Quem trabalhou com ela sabe que essa proximidade e capacidade de empatizar com os interlocutores não são algo postiço. Nos tempos do Governo, bem mais recuados, há quem faça eco destes traços de personalidade.
O líder de Governo, mais tarde Presidente da República, Aníbal Cavaco Silva, agradece-lhe o empenho. Num depoimento à FORBES, revela que “foram muitos os projectos que beneficiaram do empenho, entusiasmo e habilidade negocial de Isabel Mota, como foi o caso da construção da fábrica de automóveis da Volkswagen em Palmela.
Quem trabalhou com Isabel Mota sabe que essa proximidade e capacidade de empatizar com os interlocutores não são algo postiço.
Gerou-se muito a ideia de que, nas negociações mais difíceis, a argumentação de Isabel Mota tinha um certo condão de reduzir a resistência dos comissários”, garante. Já Luís Valente de Oliveira, ministro do Planeamento e da Administração do Território entre 1985 e 1995, contou com Isabel na secretaria de Estado do Planeamento e Desenvolvimento Regionais no segundo e terceiro Governos liderados por Cavaco Silva.
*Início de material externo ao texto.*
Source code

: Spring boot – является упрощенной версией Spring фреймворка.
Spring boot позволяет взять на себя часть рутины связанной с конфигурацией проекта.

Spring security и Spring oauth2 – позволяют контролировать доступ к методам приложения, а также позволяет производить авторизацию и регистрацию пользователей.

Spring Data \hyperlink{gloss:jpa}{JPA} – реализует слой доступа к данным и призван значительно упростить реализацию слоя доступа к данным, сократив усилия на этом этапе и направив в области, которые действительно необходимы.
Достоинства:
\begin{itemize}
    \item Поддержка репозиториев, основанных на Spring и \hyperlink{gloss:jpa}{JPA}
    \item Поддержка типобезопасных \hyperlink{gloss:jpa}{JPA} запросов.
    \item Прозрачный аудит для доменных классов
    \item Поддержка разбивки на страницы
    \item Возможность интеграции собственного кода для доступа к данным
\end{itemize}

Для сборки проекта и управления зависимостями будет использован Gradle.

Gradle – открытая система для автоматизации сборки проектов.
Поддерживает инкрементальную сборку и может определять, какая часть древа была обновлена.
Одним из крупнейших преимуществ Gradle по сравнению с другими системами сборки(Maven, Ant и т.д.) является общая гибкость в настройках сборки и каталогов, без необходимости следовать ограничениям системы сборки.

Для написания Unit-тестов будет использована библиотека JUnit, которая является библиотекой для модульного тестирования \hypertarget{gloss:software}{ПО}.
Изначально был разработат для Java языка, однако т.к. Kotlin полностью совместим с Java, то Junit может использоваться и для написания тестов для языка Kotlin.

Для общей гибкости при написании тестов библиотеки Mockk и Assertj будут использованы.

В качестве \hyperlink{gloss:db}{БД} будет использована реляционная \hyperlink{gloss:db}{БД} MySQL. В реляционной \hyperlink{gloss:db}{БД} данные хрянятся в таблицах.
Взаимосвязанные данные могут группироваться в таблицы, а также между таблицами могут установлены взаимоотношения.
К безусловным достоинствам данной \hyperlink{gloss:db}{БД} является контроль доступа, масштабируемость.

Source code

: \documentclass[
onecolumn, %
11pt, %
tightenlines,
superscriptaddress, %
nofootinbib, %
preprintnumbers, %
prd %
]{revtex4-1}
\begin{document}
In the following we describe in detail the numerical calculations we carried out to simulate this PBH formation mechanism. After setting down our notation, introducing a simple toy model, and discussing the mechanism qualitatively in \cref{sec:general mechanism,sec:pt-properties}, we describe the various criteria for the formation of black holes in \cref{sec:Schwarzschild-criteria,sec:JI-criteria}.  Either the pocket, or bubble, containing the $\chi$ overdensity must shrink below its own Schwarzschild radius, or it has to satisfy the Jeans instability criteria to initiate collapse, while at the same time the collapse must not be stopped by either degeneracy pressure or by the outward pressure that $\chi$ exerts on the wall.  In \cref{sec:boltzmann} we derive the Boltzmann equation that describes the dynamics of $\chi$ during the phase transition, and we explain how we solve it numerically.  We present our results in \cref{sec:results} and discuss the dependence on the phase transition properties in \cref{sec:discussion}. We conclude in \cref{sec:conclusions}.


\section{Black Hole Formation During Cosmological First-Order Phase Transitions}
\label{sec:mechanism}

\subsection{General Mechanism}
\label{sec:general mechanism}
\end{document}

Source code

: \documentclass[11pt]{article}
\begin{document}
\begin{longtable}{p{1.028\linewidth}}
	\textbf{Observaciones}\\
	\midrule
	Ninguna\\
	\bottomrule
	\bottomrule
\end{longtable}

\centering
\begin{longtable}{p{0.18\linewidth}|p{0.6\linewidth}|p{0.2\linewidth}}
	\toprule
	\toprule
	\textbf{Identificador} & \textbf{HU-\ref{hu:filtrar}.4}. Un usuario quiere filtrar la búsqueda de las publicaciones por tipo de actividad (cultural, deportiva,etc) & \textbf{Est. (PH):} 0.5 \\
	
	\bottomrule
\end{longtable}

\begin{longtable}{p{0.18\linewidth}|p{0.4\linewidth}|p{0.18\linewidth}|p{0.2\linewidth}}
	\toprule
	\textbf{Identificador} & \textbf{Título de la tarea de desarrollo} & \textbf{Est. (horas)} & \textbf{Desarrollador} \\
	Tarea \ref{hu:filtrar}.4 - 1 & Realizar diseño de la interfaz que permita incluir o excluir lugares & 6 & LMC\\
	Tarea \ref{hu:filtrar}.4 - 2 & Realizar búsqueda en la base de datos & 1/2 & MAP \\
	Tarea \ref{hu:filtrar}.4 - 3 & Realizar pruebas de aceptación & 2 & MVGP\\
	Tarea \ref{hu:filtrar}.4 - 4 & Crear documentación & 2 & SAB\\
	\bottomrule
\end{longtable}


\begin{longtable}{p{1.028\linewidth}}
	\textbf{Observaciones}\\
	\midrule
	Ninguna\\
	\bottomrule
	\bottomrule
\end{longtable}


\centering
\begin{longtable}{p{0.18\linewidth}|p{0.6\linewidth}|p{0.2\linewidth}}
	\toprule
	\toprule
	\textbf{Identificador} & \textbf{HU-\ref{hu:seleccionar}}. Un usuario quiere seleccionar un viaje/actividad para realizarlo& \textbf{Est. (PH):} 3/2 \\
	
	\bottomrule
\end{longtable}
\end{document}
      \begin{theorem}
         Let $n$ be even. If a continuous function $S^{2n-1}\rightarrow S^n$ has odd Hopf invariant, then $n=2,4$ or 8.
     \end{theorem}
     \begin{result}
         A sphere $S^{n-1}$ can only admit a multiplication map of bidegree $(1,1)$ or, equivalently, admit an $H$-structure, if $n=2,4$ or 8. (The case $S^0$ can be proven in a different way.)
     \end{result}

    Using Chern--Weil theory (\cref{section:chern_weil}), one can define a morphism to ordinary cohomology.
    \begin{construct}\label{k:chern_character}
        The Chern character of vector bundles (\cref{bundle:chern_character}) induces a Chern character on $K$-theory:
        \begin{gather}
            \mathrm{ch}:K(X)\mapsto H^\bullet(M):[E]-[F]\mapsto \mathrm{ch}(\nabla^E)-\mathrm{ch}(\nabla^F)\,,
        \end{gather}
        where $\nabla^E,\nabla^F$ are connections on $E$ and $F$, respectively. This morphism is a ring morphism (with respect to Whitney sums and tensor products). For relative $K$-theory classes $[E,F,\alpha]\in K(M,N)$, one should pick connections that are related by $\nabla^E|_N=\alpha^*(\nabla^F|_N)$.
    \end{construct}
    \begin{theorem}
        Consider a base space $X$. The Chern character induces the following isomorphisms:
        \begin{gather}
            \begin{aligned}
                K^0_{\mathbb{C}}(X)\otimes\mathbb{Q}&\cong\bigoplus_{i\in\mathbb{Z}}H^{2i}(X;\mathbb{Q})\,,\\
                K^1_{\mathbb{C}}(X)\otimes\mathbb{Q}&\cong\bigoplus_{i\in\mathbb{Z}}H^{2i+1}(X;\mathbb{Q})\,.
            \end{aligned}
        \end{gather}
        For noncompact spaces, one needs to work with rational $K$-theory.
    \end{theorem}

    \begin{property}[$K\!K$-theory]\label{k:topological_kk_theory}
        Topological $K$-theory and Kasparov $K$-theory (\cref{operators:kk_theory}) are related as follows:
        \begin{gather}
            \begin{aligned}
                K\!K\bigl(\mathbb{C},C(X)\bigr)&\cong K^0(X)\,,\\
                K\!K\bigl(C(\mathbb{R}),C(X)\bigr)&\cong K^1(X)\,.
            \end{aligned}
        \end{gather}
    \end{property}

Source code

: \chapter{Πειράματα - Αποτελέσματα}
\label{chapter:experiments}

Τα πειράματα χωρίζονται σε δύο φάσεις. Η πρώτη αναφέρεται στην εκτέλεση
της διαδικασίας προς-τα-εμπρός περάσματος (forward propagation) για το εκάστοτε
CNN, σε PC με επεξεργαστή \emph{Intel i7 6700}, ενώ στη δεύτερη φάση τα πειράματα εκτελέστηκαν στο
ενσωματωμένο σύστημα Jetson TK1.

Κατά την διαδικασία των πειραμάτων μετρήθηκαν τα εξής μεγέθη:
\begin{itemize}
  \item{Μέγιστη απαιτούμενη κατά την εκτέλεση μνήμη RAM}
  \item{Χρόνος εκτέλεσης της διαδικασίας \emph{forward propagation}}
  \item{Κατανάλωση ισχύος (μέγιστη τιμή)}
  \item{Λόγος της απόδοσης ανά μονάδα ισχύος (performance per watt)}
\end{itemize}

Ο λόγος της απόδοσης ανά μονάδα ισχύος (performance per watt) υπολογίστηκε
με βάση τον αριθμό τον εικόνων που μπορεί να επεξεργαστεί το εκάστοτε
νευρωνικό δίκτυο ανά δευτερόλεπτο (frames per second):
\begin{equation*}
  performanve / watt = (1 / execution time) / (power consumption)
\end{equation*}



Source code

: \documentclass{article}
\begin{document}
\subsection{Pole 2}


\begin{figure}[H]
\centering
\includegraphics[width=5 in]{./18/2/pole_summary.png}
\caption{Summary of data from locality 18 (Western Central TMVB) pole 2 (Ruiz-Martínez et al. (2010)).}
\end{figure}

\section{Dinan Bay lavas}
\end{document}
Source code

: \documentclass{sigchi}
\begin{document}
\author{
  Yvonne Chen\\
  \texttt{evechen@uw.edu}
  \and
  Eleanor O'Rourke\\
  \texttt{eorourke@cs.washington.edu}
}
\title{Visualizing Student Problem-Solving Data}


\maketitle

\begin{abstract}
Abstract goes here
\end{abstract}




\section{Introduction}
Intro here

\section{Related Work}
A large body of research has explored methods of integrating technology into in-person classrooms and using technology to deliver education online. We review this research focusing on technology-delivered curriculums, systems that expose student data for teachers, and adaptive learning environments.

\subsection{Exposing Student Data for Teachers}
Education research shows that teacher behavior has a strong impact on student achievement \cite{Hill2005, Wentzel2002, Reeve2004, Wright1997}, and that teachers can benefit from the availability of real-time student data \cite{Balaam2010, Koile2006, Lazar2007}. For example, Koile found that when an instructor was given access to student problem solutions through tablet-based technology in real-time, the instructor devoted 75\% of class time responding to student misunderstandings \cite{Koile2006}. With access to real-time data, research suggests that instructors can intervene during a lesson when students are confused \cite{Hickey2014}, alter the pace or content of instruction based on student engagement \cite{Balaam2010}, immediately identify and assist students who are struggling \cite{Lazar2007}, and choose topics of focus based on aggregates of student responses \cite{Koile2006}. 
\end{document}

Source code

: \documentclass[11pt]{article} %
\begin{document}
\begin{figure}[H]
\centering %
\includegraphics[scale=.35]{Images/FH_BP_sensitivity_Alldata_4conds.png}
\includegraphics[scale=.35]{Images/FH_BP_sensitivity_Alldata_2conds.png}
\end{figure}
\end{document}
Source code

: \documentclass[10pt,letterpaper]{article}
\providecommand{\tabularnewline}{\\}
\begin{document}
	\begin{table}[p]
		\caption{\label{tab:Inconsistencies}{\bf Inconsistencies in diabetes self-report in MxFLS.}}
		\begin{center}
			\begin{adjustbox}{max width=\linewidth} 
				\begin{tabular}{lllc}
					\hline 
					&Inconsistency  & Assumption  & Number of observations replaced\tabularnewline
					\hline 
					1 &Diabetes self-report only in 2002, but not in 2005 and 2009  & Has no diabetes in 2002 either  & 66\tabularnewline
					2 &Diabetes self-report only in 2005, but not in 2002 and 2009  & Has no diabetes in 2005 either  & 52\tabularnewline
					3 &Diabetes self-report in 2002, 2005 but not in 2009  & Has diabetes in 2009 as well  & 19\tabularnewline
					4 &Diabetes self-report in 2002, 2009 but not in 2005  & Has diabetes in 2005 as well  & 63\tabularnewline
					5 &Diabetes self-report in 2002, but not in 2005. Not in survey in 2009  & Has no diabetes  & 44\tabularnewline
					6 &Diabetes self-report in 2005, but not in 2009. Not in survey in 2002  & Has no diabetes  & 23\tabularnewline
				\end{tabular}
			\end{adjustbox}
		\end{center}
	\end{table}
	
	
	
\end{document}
À FORBES, o antigo ministro recorda a abordagem que lhe fez para ingressar no Governo. Era Verão. O executivo tomaria posse a 17 de Agosto de 1987, assente numa confortável maioria absoluta.
“Já a conhecia do Gabinete para a Cooperação Económica Externa, quando negociámos com o Banco Mundial um empréstimo para um plano para Trás-os-Montes”, recorda. “O primeiro-ministro convidou-a para ir para o Ministério. Telefonei-lhe e desafiei-a. Disse-me que nunca lhe teria passado pela cabeça ser secretária de Estado, mas que aceitaria.”
Luís recorda uma profissional “muito inteligente, muito dinâmica, alguém que olha para o trabalho com alegria e que não regateia nem esforços, nem contactos. E é de um trato agradabilíssimo”, sublinha. Algo importante aquando da negociação dos Quadros Comunitários de Apoio junto de Bruxelas e na supervisão da aplicação doméstica destes.
Realça ainda o papel de Isabel na negociação de projectos como a Autoeuropa, sem, contudo, dar excessiva importância à construtora de automóveis em particular.
“Ela negociou algumas dezenas de Autoeuropas”, reforça. Traça-se assim um retrato de uma mulher que através do domínio da retórica, arte persuasora, leva a água ao seu moinho.
Sustentabilidade do império
Um dos temas mais falados relativamente ao futuro da Fundação diz respeito à forma como se vai financiar. A Partex, empresa petrolífera que explora concessões predominantemente no Médio Oriente, é uma herança do fundador que tem dado dividendos anuais na ordem das dezenas de milhões de euros à Fundação.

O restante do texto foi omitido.